§ EXERCISE PROMPT
Please copy out each entry, word for word.

[Dataset items]
════
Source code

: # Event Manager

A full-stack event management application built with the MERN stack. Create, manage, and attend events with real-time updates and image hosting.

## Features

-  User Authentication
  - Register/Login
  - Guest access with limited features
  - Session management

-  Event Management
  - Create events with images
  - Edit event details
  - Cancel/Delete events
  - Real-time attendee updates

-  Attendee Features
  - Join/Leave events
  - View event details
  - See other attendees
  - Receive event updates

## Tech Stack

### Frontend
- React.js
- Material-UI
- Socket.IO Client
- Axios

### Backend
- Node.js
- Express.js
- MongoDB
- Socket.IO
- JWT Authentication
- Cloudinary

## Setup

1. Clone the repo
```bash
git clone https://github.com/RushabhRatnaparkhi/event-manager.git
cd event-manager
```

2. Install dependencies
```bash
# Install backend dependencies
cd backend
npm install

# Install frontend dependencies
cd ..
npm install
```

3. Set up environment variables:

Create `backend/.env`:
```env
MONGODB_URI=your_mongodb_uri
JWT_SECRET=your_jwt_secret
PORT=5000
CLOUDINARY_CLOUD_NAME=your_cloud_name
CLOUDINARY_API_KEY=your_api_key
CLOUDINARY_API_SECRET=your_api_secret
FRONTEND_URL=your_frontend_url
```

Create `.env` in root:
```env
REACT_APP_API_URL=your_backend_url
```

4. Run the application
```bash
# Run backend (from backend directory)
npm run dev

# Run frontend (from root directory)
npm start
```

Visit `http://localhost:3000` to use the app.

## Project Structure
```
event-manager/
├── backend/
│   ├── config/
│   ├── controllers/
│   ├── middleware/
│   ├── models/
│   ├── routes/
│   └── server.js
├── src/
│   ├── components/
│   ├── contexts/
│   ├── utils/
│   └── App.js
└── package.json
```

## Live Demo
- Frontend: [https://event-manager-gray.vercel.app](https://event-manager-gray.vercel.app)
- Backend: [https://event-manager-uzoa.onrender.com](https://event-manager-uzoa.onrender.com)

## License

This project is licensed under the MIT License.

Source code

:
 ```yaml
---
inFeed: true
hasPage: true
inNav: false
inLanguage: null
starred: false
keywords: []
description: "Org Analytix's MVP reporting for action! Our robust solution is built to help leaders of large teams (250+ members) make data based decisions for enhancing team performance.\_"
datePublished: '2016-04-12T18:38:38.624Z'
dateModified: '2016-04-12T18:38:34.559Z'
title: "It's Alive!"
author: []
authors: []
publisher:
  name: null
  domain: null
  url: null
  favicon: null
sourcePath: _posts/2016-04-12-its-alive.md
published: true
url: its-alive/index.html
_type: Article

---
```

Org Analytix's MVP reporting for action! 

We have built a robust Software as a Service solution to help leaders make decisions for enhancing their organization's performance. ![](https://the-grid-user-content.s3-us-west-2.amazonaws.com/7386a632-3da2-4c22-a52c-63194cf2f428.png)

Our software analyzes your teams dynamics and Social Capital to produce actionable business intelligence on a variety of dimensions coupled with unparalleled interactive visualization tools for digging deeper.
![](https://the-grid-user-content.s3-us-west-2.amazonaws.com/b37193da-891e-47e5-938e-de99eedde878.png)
════
§ RESULT FOR THIS EXERCISE
Source code

: # Event Manager

A full-stack event management application built with the MERN stack. Create, manage, and attend events with real-time updates and image hosting.

## Features

-  User Authentication
  - Register/Login
  - Guest access with limited features
  - Session management

-  Event Management
  - Create events with images
  - Edit event details
  - Cancel/Delete events
  - Real-time attendee updates

-  Attendee Features
  - Join/Leave events
  - View event details
  - See other attendees
  - Receive event updates

## Tech Stack

### Frontend
- React.js
- Material-UI
- Socket.IO Client
- Axios

### Backend
- Node.js
- Express.js
- MongoDB
- Socket.IO
- JWT Authentication
- Cloudinary

## Setup

1. Clone the repo
```bash
git clone https://github.com/RushabhRatnaparkhi/event-manager.git
cd event-manager
```

2. Install dependencies
```bash
# Install backend dependencies
cd backend
npm install

# Install frontend dependencies
cd ..
npm install
```

3. Set up environment variables:

Create `backend/.env`:
```env
MONGODB_URI=your_mongodb_uri
JWT_SECRET=your_jwt_secret
PORT=5000
CLOUDINARY_CLOUD_NAME=your_cloud_name
CLOUDINARY_API_KEY=your_api_key
CLOUDINARY_API_SECRET=your_api_secret
FRONTEND_URL=your_frontend_url
```

Create `.env` in root:
```env
REACT_APP_API_URL=your_backend_url
```

4. Run the application
```bash
# Run backend (from backend directory)
npm run dev

# Run frontend (from root directory)
npm start
```

Visit `http://localhost:3000` to use the app.

## Project Structure
```
event-manager/
├── backend/
│   ├── config/
│   ├── controllers/
│   ├── middleware/
│   ├── models/
│   ├── routes/
│   └── server.js
├── src/
│   ├── components/
│   ├── contexts/
│   ├── utils/
│   └── App.js
└── package.json
```

## Live Demo
- Frontend: [https://event-manager-gray.vercel.app](https://event-manager-gray.vercel.app)
- Backend: [https://event-manager-uzoa.onrender.com](https://event-manager-uzoa.onrender.com)

## License

This project is licensed under the MIT License.

Source code

:
 ```yaml
---
inFeed: true
hasPage: true
inNav: false
inLanguage: null
starred: false
keywords: []
description: "Org Analytix's MVP reporting for action! Our robust solution is built to help leaders of large teams (250+ members) make data based decisions for enhancing team performance.\_"
datePublished: '2016-04-12T18:38:38.624Z'
dateModified: '2016-04-12T18:38:34.559Z'
title: "It's Alive!"
author: []
authors: []
publisher:
  name: null
  domain: null
  url: null
  favicon: null
sourcePath: _posts/2016-04-12-its-alive.md
published: true
url: its-alive/index.html
_type: Article

---
```

Org Analytix's MVP reporting for action! 

We have built a robust Software as a Service solution to help leaders make decisions for enhancing their organization's performance. ![](https://the-grid-user-content.s3-us-west-2.amazonaws.com/7386a632-3da2-4c22-a52c-63194cf2f428.png)

Our software analyzes your teams dynamics and Social Capital to produce actionable business intelligence on a variety of dimensions coupled with unparalleled interactive visualization tools for digging deeper.
![](https://the-grid-user-content.s3-us-west-2.amazonaws.com/b37193da-891e-47e5-938e-de99eedde878.png)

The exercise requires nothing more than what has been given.